To do:
Within the data below, find the string "backend" and return each line where it occurs.

┄┄┄┄┄┄

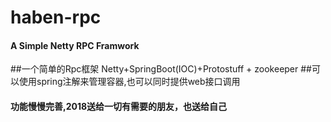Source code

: # haben-rpc
#### A Simple Netty RPC Framwork
##一个简单的Rpc框架 Netty+SpringBoot(IOC)+Protostuff + zookeeper
##可以使用spring注解来管理容器,也可以同时提供web接口调用
#### 功能慢慢完善,2018送给一切有需要的朋友，也送给自己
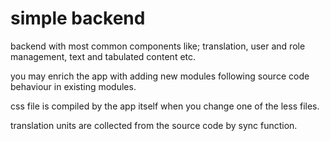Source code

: # simple backend
backend with most common components like; translation, user and role management, text and tabulated content etc.

you may enrich the app with adding new modules following source code behaviour in existing modules.

css file is compiled by the app itself when you change one of the less files.

translation units are collected from the source code by sync function.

┄┄┄┄┄┄

The answer:
: # simple backend
backend with most common components like; translation, user and role management, text and tabulated content etc.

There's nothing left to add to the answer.